You Don’t Love Me Anymore

images

My son, do not despise the LORD’s discipline and do not resent his rebuke,

because the LORD disciplines those he loves, as a father the son he delights in.

Proverbs 3:11-12

 A young boy I work with captured my heart within hours of meeting him. I have worked with kids for more years than I can count and can’t remember a more stand-out kid. He is charismatic, compassionate, intuitive, funny, and dearly loved by all the kids around him. I can’t imagine anyone not falling in love with him. In this “love” I thought I felt for him, I allowed him to slide on some expectations that I held to other kids. His father, a man I greatly respect, called me aside one day and pointed out the error of my leniency with his son. I didn’t get it at first, but when I did, I realized that not disciplining this boy wasn’t love, whatever it may have been, it wasn’t love. Love requires that I discipline him and not allow him to continue on a path that could ultimately cause him harm.
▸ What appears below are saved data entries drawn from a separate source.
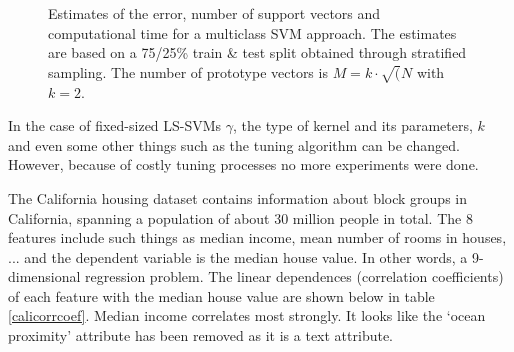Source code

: \begin{figure}[!htb]
\centering
\begin{minipage}{\textwidth}
        \centering
        \hfil
	\hfil
	\hfil
\end{minipage}
\caption{Estimates of the error, number of support vectors and computational time for a multiclass SVM approach. The estimates are based on a 75/25\% train \& test split obtained through stratified sampling. The number of prototype vectors is $M=k\cdot\sqrt({N}$ with $k=2$.}
\label{shuttlemultiestimates}
\end{figure}

In the case of fixed-sized LS-SVMs $\gamma$, the type of kernel and its parameters, $k$ and even some other things such as the tuning algorithm can be changed. However, because of costly tuning processes no more experiments were done. 


The California housing dataset contains information about block groups in California, spanning a population of about 30 million people in total. The 8 features include such things as median income, mean number of rooms in houses, ... and the dependent variable is the median house value. In other words, a 9-dimensional regression problem. The linear dependences (correlation coefficients) of each feature with the median house value are shown below in table \ref{calicorrcoef}. Median income correlates most strongly. It looks like the `ocean proximity' attribute has been removed as it is a text attribute.

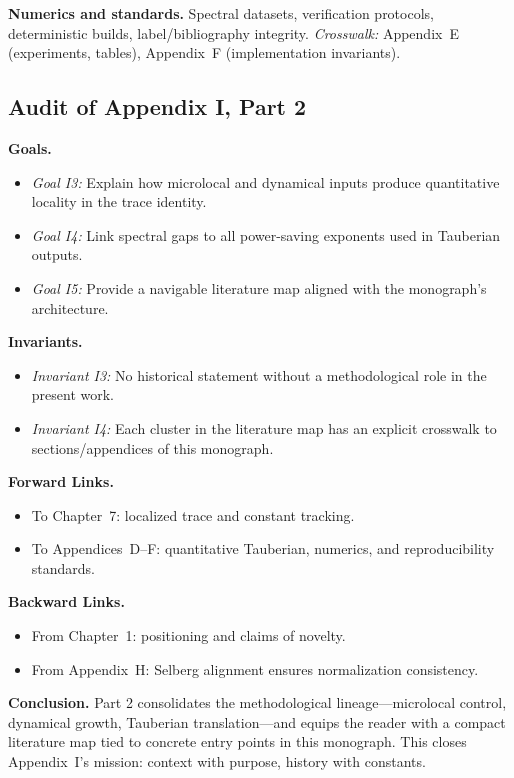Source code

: \medskip\noindent
\textbf{Numerics and standards.}
Spectral datasets, verification protocols, deterministic builds, label/bibliography integrity.  
\emph{Crosswalk:} Appendix~E (experiments, tables), Appendix~F (implementation invariants).

\subsection*{Audit of Appendix I, Part 2}
\noindent\textbf{Goals.}
\begin{itemize}
  \item \emph{Goal I3:} Explain how microlocal and dynamical inputs produce quantitative locality in the trace identity. 
  \item \emph{Goal I4:} Link spectral gaps to all power-saving exponents used in Tauberian outputs. 
  \item \emph{Goal I5:} Provide a navigable literature map aligned with the monograph’s architecture.
\end{itemize}

\noindent\textbf{Invariants.}
\begin{itemize}
  \item \emph{Invariant I3:} No historical statement without a methodological role in the present work.
  \item \emph{Invariant I4:} Each cluster in the literature map has an explicit crosswalk to sections/appendices of this monograph.
\end{itemize}

\noindent\textbf{Forward Links.}
\begin{itemize}
  \item To Chapter~7: localized trace and constant tracking.
  \item To Appendices~D–F: quantitative Tauberian, numerics, and reproducibility standards.
\end{itemize}

\noindent\textbf{Backward Links.}
\begin{itemize}
  \item From Chapter~1: positioning and claims of novelty.
  \item From Appendix~H: Selberg alignment ensures normalization consistency.
\end{itemize}

\bigskip
\noindent\textbf{Conclusion.}
Part 2 consolidates the methodological lineage—microlocal control, dynamical growth, Tauberian translation—and equips the reader with a compact literature map tied to concrete entry points in this monograph. This closes Appendix~I’s mission: context with purpose, history with constants.
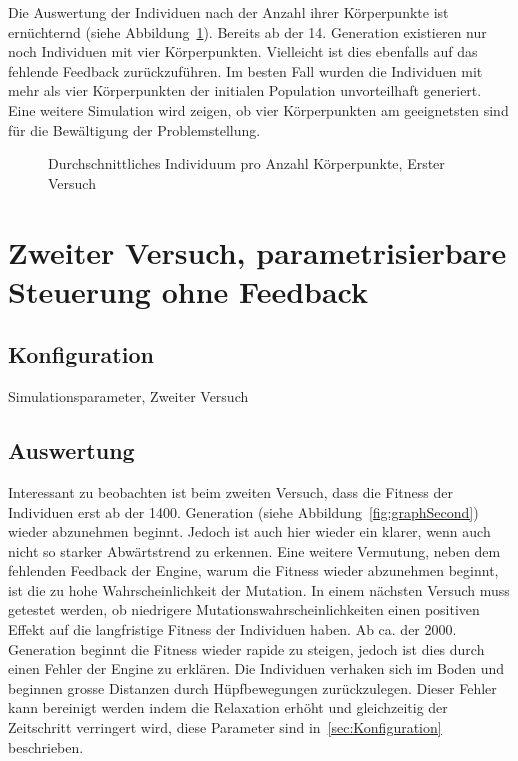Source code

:       Die Auswertung der Individuen nach der Anzahl ihrer Körperpunkte ist ernüchternd (siehe Abbildung~\ref{fig:graphBpFirst}).
      Bereits ab der 14. Generation existieren nur noch Individuen mit vier Körperpunkten.
      Vielleicht ist dies ebenfalls auf das fehlende Feedback zurückzuführen.
      Im besten Fall wurden die Individuen mit mehr als vier Körperpunkten der initialen Population unvorteilhaft generiert.
      Eine weitere Simulation wird zeigen,
      ob vier Körperpunkten am geeignetsten sind für die Bewältigung der Problemstellung.

      \begin{figure}
        
        \caption{Durchschnittliches Individuum pro Anzahl Körperpunkte, Erster Versuch\label{fig:graphBpFirst}}
      \end{figure}

  \section{Zweiter Versuch, parametrisierbare Steuerung ohne Feedback}

    \subsection{Konfiguration}

      \begin{table}[H]
        
        \caption{Simulationsparameter, Zweiter Versuch}
      \end{table}

    \subsection{Auswertung}

      Interessant zu beobachten ist beim zweiten Versuch,
      dass die Fitness der Individuen erst ab der 1400\@. Generation (siehe Abbildung~\ref{fig:graphSecond})
      wieder abzunehmen beginnt.
      Jedoch ist auch hier wieder ein klarer, wenn auch nicht so starker Abwärtstrend zu erkennen.
      Eine weitere Vermutung, neben dem fehlenden Feedback der Engine, warum die Fitness wieder abzunehmen beginnt,
      ist die zu hohe Wahrscheinlichkeit der Mutation.
      In einem nächsten Versuch muss getestet werden,
      ob niedrigere Mutationswahrscheinlichkeiten einen positiven Effekt auf die langfristige Fitness der Individuen haben.
      Ab ca\@. der 2000\@. Generation beginnt die Fitness wieder rapide zu steigen,
      jedoch ist dies durch einen Fehler der Engine zu erklären.
      Die Individuen verhaken sich im Boden und beginnen grosse Distanzen durch Hüpfbewegungen zurückzulegen.
      Dieser Fehler kann bereinigt werden indem die Relaxation erhöht und gleichzeitig der Zeitschritt verringert wird,
      diese Parameter sind in~\ref{sec:Konfiguration} beschrieben.

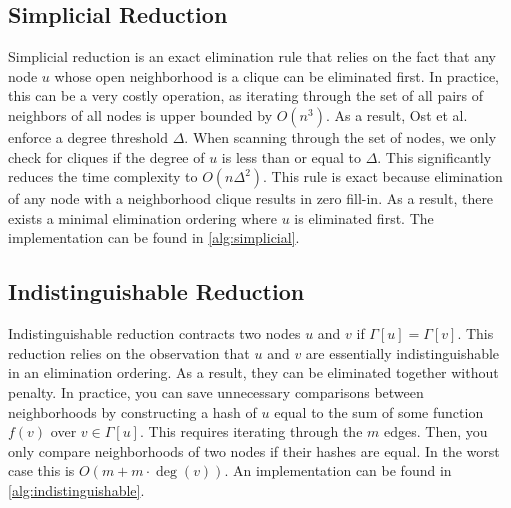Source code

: \documentclass[final]{siamart250211}
\begin{document}
\subsection{Simplicial Reduction}
Simplicial reduction is an exact elimination rule that relies on the fact that any node $u$ whose open neighborhood is a clique can be eliminated first. In practice, this can be a very costly operation, as iterating through the set of all pairs of neighbors of all nodes is upper bounded by $O(n^3)$. As a result, Ost et al. enforce a degree threshold $\Delta$. When scanning through the set of nodes, we only check for cliques if the degree of $u$ is less than or equal to $\Delta$. This significantly reduces the time complexity to $O(n\Delta^2)$. This rule is exact because elimination of any node with a neighborhood clique results in zero fill-in. As a result, there exists a minimal elimination ordering where $u$ is eliminated first. The implementation can be found in \cref{alg:simplicial}.

\begin{algorithm}
\caption{Simplicial Reduction}
\label{alg:simplicial}
\begin{algorithmic}
\ENDIF
\ENDIF
\ENDFOR
\end{algorithmic}
\end{algorithm}

\subsection{Indistinguishable Reduction}
Indistinguishable reduction contracts two nodes $u$ and $v$ if $\Gamma[u] = \Gamma[v]$. This reduction relies on the observation that $u$ and $v$ are essentially indistinguishable in an elimination ordering. As a result, they can be eliminated together without penalty. In practice, you can save unnecessary comparisons between neighborhoods by constructing a hash of $u$ equal to the sum of some function $f(v)$ over $v\in \Gamma[u]$. This requires iterating through the $m$ edges. Then, you only compare neighborhoods of two nodes if their hashes are equal. In the worst case this is $O(m + m\cdot\deg(v))$. An implementation can be found in \cref{alg:indistinguishable}.

\begin{algorithm}
\caption{Indistinguishable Reduction}
\label{alg:indistinguishable}
\begin{algorithmic}
\ENDFOR

        \IF{$\Gamma[u] = \Gamma[v]$}
        \ENDIF
    \ENDIF
\ENDFOR
\end{algorithmic}
\end{algorithm}
\end{document}
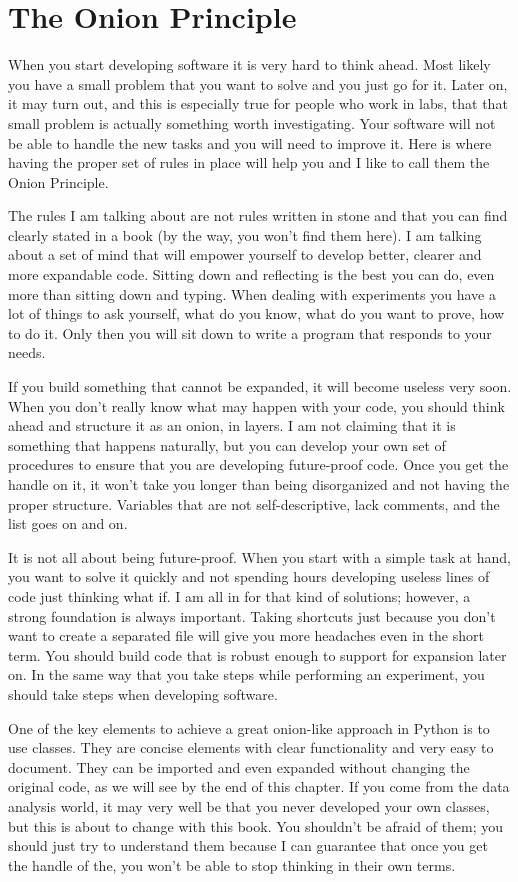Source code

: \section{The Onion Principle}
When you start developing software it is very hard to think ahead. Most likely you have a small problem that you want to solve and you just go for it. Later on, it may turn out, and this is especially true for people who work in labs, that that small problem is actually something worth investigating. Your software will not be able to handle the new tasks and you will need to improve it. Here is where having the proper set of rules in place will help you and I like to call them the Onion Principle.

The rules I am talking about are not rules written in stone and that you can find clearly stated in a book (by the way, you won’t find them here). I am talking about a set of mind that will empower yourself to develop better, clearer and more expandable code. Sitting down and reflecting is the best you can do, even more than sitting down and typing. When dealing with experiments you have a lot of things to ask yourself, what do you know, what do you want to prove, how to do it. Only then you will sit down to write a program that responds to your needs.

If you build something that cannot be expanded, it will become useless very soon. When you don’t really know what may happen with your code, you should think ahead and structure it as an onion, in layers. I am not claiming that it is something that happens naturally, but you can develop your own set of procedures to ensure that you are developing future-proof code. Once you get the handle on it, it won’t take you longer than being disorganized and not having the proper structure. Variables that are not self-descriptive, lack comments, and the list goes on and on.

It is not all about being future-proof. When you start with a simple task at hand, you want to solve it quickly and not spending hours developing useless lines of code just thinking what if. I am all in for that kind of solutions; however, a strong foundation is always important. Taking shortcuts just because you don’t want to create a separated file will give you more headaches even in the short term. You should build code that is robust enough to support for expansion later on. In the same way that you take steps while performing an experiment, you should take steps when developing software.

One of the key elements to achieve a great onion-like approach in Python is to use classes. They are concise elements with clear functionality and very easy to document. They can be imported and even expanded without changing the original code, as we will see by the end of this chapter. If you come from the data analysis world, it may very well be that you never developed your own classes, but this is about to change with this book. You shouldn’t be afraid of them; you should just try to understand them because I can guarantee that once you get the handle of the, you won’t be able to stop thinking in their own terms.

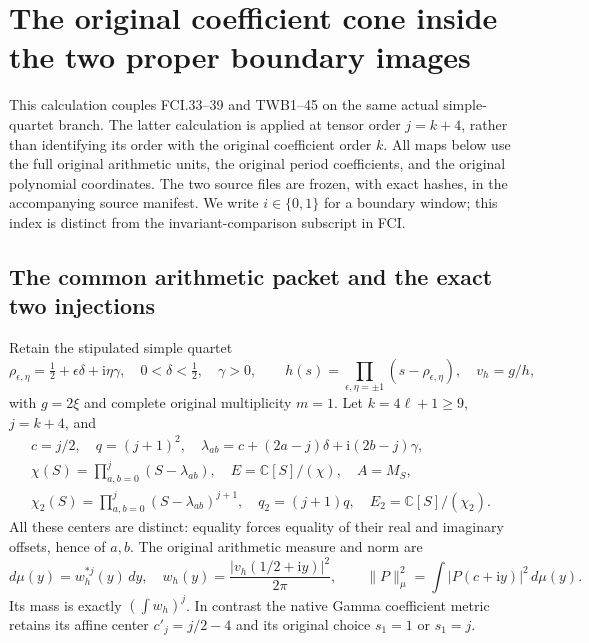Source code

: \section{The original coefficient cone inside the two proper boundary images}
\label{sec:coupled-original-cone-boundary}

This calculation couples FCI.33--39 and TWB1--45 on the same actual
simple-quartet branch.  The latter calculation is applied at tensor order
$j=k+4$, rather than identifying its order with the original coefficient
order $k$.  All maps below use the full original arithmetic units, the
original period coefficients, and the original polynomial coordinates.
The two source files are frozen, with exact hashes, in the accompanying
source manifest.  We write $i\in\{0,1\}$ for a boundary window; this index
is distinct from the invariant-comparison subscript in FCI.

\subsection{The common arithmetic packet and the exact two injections}

Retain the stipulated simple quartet
\[
 \rho_{\epsilon,\eta}=\tfrac12+\epsilon\delta+\mathrm i\eta\gamma,
 \quad 0<\delta<\tfrac12,\quad\gamma>0,\qquad
 h(s)=\prod_{\epsilon,\eta=\pm1}(s-\rho_{\epsilon,\eta}),
 \quad v_h=g/h,
 \tag{COB.1}
\]
with $g=2\xi$ and complete original multiplicity $m=1$.
Let $k=4\ell+1\ge9$, $j=k+4$, and
\[
 \begin{gathered}
 c=j/2,\quad q=(j+1)^2,\quad
 \lambda_{ab}=c+(2a-j)\delta+\mathrm i(2b-j)\gamma,\\
 \chi(S)=\prod_{a,b=0}^{j}(S-\lambda_{ab}),\quad
 E=\mathbb C[S]/(\chi),\quad A=M_S,\\
 \chi_2(S)=\prod_{a,b=0}^{j}(S-\lambda_{ab})^{j+1},\quad
 q_2=(j+1)q,\quad E_2=\mathbb C[S]/(\chi_2).
 \end{gathered}\tag{COB.2}
\]
All these centers are distinct: equality forces equality of their real
and imaginary offsets, hence of $a,b$.  The original arithmetic measure
and norm are
\[
 d\mu(y)=w_h^{*j}(y)\,dy,\quad
 w_h(y)=\frac{|v_h(1/2+\mathrm iy)|^2}{2\pi},\qquad
 \|P\|_\mu^2=\int|P(c+\mathrm iy)|^2\,d\mu(y).
 \tag{COB.3}
\]
Its mass is exactly $(\int w_h)^j$.  In contrast the native Gamma
coefficient metric retains its affine center $c'_j=j/2-4$ and its
original choice $s_1=1$ or $s_1=j$.

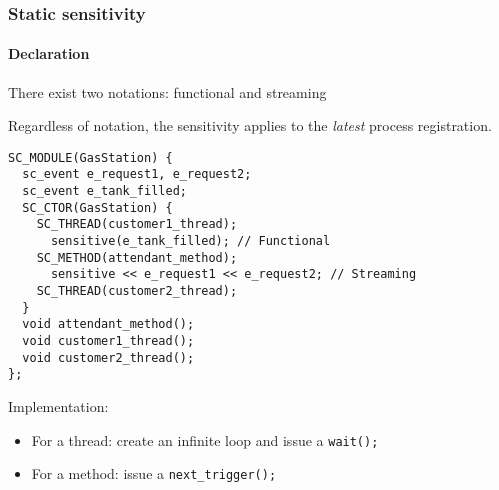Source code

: \begin{frame}[fragile]
\frametitle{Static sensitivity}
\framesubtitle{Declaration}

\begin{block}{There exist two notations: functional and streaming}
\vspace{0.5em}
{\scriptsize
Regardless of notation, the sensitivity applies to the {\em latest} process registration.
\begin{verbatim}
SC_MODULE(GasStation) {
  sc_event e_request1, e_request2;
  sc_event e_tank_filled;
  SC_CTOR(GasStation) {
    SC_THREAD(customer1_thread);
      sensitive(e_tank_filled); // Functional
    SC_METHOD(attendant_method);
      sensitive << e_request1 << e_request2; // Streaming
    SC_THREAD(customer2_thread);
  }
  void attendant_method();
  void customer1_thread();
  void customer2_thread();
};
\end{verbatim}
\vspace{-0.5em}
\pause
Implementation:
\begin{itemize}
\item For a thread: create an infinite loop and issue a \texttt{wait();}
\item For a method: issue a \texttt{next\_trigger();}
\end{itemize}
}
\end{block}
\end{frame}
I began disciplining him the way I would any other child and he noticed immediately the difference and he didn’t like this at all. At one point, after several days of the new rules of engagement, he looked at me sincerely and said, “You don’t love me anymore.” 

That broke my heart but gave me the chance to explain to him that it was because I love him that I will discipline him. He didn’t get that at first either. Love sometimes demands that I take a harder position than I would like to if it means steering a kid off of a path that can only lead to his harm.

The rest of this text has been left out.